Lawson writes . . . sharing thoughts and memories

September 27, 2010

Never Really a Jerk!

Filed under: Uncategorized — lawsonjolly @ 5:00 am

I can honestly say I was never really a jerk —  soda jerk that is!  We won’t discuss the other possibility. 

Yes, I was never employed as a soda jerk, but yet I did have some experience.  Part of the building that housed our family business was occupied by Dr. Flowers.  It was the drugstore in town.  He was the sole employee.  He was the pharmacist, but he also handled the soda counter.  He was never really busy in our small town, so he could easily handle all the duties.

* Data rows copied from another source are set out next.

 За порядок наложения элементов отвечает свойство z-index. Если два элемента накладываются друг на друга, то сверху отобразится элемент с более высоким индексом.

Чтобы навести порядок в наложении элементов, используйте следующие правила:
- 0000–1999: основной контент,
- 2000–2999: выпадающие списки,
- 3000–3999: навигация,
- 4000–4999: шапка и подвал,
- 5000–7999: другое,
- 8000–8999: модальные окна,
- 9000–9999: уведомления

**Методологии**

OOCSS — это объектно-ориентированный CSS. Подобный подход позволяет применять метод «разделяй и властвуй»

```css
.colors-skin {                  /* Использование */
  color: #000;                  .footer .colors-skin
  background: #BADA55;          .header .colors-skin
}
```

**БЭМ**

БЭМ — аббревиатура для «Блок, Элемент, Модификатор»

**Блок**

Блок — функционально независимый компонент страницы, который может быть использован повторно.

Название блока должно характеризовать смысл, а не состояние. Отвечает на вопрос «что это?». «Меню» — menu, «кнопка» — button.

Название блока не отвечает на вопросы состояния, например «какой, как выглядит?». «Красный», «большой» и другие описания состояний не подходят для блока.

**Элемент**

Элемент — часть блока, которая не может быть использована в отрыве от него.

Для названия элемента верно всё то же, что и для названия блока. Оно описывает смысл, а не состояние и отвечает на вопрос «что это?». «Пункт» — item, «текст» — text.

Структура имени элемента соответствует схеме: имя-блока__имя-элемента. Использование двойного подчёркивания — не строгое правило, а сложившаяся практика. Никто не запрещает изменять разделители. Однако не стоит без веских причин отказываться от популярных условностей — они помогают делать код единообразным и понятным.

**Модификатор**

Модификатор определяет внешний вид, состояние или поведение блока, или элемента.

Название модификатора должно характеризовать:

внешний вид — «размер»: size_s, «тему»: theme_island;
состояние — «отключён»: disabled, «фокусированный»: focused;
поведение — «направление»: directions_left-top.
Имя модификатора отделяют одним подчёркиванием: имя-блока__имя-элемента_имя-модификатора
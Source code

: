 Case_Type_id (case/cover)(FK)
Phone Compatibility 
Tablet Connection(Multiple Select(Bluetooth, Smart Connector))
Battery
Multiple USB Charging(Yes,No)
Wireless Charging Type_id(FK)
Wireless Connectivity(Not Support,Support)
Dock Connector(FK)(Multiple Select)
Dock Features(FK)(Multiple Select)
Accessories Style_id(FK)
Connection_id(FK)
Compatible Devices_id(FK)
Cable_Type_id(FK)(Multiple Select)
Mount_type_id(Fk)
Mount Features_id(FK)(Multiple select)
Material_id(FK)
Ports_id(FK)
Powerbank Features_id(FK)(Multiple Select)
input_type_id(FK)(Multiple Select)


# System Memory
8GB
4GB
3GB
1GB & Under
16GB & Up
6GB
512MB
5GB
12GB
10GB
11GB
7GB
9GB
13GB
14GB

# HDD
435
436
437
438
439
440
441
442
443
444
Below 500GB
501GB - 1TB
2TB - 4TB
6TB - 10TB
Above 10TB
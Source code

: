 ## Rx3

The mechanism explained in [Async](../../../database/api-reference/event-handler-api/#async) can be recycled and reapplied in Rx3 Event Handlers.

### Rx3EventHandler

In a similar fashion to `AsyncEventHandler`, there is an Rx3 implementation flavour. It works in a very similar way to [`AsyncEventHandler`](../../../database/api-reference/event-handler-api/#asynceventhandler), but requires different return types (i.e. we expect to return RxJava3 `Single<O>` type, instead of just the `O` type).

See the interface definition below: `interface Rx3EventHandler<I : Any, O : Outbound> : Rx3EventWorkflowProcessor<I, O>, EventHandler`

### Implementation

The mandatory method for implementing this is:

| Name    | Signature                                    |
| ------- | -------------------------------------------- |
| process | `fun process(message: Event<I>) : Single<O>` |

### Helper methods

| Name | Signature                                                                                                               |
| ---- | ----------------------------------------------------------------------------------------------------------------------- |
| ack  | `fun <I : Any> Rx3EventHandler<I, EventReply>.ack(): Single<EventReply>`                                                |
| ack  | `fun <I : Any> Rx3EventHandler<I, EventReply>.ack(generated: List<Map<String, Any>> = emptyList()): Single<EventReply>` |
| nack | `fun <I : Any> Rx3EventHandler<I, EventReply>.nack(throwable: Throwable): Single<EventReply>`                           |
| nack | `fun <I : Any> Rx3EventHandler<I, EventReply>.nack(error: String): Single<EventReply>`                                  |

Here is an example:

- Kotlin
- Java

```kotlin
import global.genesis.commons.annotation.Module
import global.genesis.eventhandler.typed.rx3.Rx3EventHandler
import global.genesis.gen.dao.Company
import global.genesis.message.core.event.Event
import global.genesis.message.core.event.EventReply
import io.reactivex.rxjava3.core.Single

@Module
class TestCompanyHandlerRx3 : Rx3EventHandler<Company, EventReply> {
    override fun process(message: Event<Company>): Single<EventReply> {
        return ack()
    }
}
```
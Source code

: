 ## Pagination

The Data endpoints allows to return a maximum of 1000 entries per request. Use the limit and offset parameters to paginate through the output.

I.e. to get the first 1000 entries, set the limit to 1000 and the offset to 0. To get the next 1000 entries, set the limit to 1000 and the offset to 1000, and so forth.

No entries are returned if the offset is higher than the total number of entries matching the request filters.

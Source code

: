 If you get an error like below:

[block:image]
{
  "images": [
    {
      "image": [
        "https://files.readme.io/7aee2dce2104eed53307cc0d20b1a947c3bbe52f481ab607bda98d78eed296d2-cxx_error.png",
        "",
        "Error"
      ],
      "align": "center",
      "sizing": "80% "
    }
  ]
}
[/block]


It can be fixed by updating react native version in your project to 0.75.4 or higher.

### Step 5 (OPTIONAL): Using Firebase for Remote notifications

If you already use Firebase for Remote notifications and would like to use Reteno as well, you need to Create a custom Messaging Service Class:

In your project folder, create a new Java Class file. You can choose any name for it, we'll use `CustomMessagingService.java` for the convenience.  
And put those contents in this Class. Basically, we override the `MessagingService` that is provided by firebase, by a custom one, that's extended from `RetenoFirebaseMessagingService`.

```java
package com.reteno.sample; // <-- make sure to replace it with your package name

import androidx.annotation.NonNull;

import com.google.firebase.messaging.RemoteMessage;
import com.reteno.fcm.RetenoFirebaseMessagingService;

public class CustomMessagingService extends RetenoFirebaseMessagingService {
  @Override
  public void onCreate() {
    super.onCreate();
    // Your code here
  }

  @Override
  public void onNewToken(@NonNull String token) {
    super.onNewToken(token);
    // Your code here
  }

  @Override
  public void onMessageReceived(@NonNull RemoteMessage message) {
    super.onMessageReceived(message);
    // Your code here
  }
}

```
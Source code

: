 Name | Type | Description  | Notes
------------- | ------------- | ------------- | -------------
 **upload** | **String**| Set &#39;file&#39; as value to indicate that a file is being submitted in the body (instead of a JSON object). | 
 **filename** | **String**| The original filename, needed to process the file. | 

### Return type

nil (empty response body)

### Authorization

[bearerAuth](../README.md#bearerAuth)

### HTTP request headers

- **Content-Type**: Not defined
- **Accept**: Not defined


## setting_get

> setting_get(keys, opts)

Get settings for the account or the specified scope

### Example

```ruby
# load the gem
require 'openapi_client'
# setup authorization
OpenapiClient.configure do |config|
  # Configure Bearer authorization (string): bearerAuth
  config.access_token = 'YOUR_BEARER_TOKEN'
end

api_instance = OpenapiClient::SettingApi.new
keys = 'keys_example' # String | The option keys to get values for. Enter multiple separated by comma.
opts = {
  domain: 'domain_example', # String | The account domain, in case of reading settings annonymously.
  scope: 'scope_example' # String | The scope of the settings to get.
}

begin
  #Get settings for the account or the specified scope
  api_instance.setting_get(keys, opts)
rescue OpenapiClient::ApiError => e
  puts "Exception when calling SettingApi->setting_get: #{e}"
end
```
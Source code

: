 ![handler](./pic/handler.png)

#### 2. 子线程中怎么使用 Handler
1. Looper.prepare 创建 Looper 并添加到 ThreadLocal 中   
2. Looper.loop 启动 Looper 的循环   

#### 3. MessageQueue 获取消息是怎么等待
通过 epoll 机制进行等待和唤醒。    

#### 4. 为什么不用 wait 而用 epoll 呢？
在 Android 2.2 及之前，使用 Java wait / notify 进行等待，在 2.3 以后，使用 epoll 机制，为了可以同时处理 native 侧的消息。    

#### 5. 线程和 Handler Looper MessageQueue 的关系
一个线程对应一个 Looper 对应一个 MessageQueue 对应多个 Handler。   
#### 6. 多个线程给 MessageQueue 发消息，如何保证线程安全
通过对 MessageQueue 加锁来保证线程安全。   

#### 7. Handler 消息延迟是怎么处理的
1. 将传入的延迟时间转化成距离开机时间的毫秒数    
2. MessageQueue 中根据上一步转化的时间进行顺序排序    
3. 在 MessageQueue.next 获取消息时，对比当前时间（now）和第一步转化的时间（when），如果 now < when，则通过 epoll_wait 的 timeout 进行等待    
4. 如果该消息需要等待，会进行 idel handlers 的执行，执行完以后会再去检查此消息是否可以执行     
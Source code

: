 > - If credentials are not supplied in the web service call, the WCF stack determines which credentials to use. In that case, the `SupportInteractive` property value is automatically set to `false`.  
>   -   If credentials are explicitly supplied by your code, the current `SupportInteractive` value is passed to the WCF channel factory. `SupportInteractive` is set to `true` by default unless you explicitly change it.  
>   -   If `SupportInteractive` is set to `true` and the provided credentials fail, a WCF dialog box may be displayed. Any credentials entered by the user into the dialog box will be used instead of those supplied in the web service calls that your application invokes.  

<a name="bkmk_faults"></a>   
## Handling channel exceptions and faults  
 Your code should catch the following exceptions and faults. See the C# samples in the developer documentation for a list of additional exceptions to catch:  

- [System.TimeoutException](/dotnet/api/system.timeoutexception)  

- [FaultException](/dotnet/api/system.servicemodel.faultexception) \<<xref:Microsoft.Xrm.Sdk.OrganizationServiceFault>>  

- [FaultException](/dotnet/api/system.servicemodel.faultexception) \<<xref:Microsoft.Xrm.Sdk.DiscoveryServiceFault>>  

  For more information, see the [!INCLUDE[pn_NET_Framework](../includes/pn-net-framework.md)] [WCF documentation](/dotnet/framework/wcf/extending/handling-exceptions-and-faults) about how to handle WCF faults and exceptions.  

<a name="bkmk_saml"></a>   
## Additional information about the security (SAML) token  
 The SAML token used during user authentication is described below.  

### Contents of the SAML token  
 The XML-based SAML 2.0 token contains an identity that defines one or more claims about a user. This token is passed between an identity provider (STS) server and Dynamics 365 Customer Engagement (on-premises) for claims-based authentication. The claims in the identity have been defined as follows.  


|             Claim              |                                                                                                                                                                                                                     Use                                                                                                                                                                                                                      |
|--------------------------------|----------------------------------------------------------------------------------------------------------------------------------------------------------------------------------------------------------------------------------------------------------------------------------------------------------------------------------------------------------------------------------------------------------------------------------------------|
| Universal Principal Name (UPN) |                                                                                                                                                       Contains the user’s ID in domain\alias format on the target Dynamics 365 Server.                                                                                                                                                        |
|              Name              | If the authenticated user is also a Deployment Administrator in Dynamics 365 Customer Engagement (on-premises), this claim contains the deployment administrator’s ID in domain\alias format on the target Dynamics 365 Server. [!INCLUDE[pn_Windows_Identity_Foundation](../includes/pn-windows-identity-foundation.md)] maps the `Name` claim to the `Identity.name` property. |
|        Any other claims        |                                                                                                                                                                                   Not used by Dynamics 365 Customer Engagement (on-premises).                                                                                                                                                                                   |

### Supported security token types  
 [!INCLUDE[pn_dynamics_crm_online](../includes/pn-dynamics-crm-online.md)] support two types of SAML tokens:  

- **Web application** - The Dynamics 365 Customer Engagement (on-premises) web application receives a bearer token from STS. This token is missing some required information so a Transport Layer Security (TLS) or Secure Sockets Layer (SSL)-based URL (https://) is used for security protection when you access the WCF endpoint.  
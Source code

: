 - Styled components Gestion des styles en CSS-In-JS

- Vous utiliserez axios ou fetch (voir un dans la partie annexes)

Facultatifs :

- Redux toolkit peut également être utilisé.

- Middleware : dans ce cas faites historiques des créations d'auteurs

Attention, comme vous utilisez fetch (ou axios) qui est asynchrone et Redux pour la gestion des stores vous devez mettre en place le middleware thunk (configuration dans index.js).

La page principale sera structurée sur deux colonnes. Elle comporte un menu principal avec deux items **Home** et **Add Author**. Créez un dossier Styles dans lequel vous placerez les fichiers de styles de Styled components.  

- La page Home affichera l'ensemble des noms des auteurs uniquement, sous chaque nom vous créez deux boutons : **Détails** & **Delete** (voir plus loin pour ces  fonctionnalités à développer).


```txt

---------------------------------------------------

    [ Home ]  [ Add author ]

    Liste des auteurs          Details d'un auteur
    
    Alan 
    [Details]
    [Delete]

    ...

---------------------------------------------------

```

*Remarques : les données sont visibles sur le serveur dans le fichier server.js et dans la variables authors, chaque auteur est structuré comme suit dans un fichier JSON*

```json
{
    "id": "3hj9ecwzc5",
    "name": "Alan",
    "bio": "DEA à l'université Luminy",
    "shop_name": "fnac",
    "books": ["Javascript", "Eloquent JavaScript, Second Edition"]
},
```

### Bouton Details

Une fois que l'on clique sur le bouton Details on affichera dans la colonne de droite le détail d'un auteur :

However, as I would go in for a moment or be standing outside on the sidewalk, he would ask me on occasions if I would look after the store for him.  He would never go far from the store, and so I was never “in charge” very long.  Besides, I was supposed to be working at the family store! 

The times I most “covered” for him were some Sunday afternoons.  Several of us usually gathered and “hung around” outside his drugstore.  It was just a way to pass the afternoon — this was before any of us had “wheels” of course.  Because of family and business relationships, Dr. Flowers trusted me, and knew I had experience for handling customers.  Caring for the store had nothing to do with the pharmacy, of course.  It had to do with the few people who might need to make purchases, but it was primarily to tend to the soda fountain.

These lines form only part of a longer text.